From the first record to the last, write each one out again exactly.

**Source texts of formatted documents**
------------------------------

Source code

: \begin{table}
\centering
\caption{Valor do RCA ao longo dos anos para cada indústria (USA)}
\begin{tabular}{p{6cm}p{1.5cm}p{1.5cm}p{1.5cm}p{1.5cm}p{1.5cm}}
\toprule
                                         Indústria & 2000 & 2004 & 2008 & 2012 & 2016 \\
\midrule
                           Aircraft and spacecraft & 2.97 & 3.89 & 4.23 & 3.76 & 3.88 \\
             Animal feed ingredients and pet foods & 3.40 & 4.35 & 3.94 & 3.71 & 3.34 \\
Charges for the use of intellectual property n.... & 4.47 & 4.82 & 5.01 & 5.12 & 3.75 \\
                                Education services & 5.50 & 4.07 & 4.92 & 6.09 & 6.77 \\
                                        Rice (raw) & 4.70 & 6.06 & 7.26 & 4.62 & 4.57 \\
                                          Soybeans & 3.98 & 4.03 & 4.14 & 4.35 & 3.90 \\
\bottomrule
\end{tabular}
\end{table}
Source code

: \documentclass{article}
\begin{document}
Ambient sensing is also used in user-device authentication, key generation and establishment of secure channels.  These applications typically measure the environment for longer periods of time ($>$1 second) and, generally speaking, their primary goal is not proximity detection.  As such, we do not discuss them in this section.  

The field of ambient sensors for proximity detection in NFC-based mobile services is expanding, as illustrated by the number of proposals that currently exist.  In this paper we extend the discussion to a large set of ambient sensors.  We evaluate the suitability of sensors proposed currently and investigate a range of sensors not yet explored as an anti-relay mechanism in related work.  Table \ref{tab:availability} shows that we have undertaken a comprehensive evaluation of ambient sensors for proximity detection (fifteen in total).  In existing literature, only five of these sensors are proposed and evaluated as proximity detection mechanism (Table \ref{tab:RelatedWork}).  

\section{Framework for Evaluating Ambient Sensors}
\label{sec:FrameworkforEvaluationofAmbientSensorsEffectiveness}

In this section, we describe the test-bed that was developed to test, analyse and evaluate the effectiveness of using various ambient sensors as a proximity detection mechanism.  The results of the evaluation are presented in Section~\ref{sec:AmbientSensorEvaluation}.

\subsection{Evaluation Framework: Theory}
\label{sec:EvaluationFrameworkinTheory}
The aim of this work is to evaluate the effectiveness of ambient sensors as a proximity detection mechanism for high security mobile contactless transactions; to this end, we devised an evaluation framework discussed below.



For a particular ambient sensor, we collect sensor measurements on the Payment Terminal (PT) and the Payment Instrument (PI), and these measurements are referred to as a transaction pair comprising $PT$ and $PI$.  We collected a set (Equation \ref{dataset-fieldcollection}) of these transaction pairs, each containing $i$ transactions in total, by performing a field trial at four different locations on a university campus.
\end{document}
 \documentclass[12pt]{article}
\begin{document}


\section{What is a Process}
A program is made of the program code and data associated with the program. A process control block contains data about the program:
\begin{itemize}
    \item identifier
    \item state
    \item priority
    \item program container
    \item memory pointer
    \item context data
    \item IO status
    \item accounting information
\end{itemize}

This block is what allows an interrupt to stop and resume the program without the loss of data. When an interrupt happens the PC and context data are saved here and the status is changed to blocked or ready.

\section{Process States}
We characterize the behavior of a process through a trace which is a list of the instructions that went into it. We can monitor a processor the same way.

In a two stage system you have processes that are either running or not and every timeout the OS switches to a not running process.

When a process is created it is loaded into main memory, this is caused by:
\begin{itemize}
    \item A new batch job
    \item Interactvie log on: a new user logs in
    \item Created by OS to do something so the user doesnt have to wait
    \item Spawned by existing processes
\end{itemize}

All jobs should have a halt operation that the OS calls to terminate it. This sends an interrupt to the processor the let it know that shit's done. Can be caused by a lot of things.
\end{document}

------------------------------

**TASK ANSWER**
Source code

: \begin{table}
\centering
\caption{Valor do RCA ao longo dos anos para cada indústria (USA)}
\begin{tabular}{p{6cm}p{1.5cm}p{1.5cm}p{1.5cm}p{1.5cm}p{1.5cm}}
\toprule
                                         Indústria & 2000 & 2004 & 2008 & 2012 & 2016 \\
\midrule
                           Aircraft and spacecraft & 2.97 & 3.89 & 4.23 & 3.76 & 3.88 \\
             Animal feed ingredients and pet foods & 3.40 & 4.35 & 3.94 & 3.71 & 3.34 \\
Charges for the use of intellectual property n.... & 4.47 & 4.82 & 5.01 & 5.12 & 3.75 \\
                                Education services & 5.50 & 4.07 & 4.92 & 6.09 & 6.77 \\
                                        Rice (raw) & 4.70 & 6.06 & 7.26 & 4.62 & 4.57 \\
                                          Soybeans & 3.98 & 4.03 & 4.14 & 4.35 & 3.90 \\
\bottomrule
\end{tabular}
\end{table}
Source code

: \documentclass{article}
\begin{document}
Ambient sensing is also used in user-device authentication, key generation and establishment of secure channels.  These applications typically measure the environment for longer periods of time ($>$1 second) and, generally speaking, their primary goal is not proximity detection.  As such, we do not discuss them in this section.  

The field of ambient sensors for proximity detection in NFC-based mobile services is expanding, as illustrated by the number of proposals that currently exist.  In this paper we extend the discussion to a large set of ambient sensors.  We evaluate the suitability of sensors proposed currently and investigate a range of sensors not yet explored as an anti-relay mechanism in related work.  Table \ref{tab:availability} shows that we have undertaken a comprehensive evaluation of ambient sensors for proximity detection (fifteen in total).  In existing literature, only five of these sensors are proposed and evaluated as proximity detection mechanism (Table \ref{tab:RelatedWork}).  

\section{Framework for Evaluating Ambient Sensors}
\label{sec:FrameworkforEvaluationofAmbientSensorsEffectiveness}

In this section, we describe the test-bed that was developed to test, analyse and evaluate the effectiveness of using various ambient sensors as a proximity detection mechanism.  The results of the evaluation are presented in Section~\ref{sec:AmbientSensorEvaluation}.

\subsection{Evaluation Framework: Theory}
\label{sec:EvaluationFrameworkinTheory}
The aim of this work is to evaluate the effectiveness of ambient sensors as a proximity detection mechanism for high security mobile contactless transactions; to this end, we devised an evaluation framework discussed below.



For a particular ambient sensor, we collect sensor measurements on the Payment Terminal (PT) and the Payment Instrument (PI), and these measurements are referred to as a transaction pair comprising $PT$ and $PI$.  We collected a set (Equation \ref{dataset-fieldcollection}) of these transaction pairs, each containing $i$ transactions in total, by performing a field trial at four different locations on a university campus.
\end{document}
 \documentclass[12pt]{article}
\begin{document}


\section{What is a Process}
A program is made of the program code and data associated with the program. A process control block contains data about the program:
\begin{itemize}
    \item identifier
    \item state
    \item priority
    \item program container
    \item memory pointer
    \item context data
    \item IO status
    \item accounting information
\end{itemize}

This block is what allows an interrupt to stop and resume the program without the loss of data. When an interrupt happens the PC and context data are saved here and the status is changed to blocked or ready.

\section{Process States}
We characterize the behavior of a process through a trace which is a list of the instructions that went into it. We can monitor a processor the same way.

In a two stage system you have processes that are either running or not and every timeout the OS switches to a not running process.

When a process is created it is loaded into main memory, this is caused by:
\begin{itemize}
    \item A new batch job
    \item Interactvie log on: a new user logs in
    \item Created by OS to do something so the user doesnt have to wait
    \item Spawned by existing processes
\end{itemize}

All jobs should have a halt operation that the OS calls to terminate it. This sends an interrupt to the processor the let it know that shit's done. Can be caused by a lot of things.
\end{document}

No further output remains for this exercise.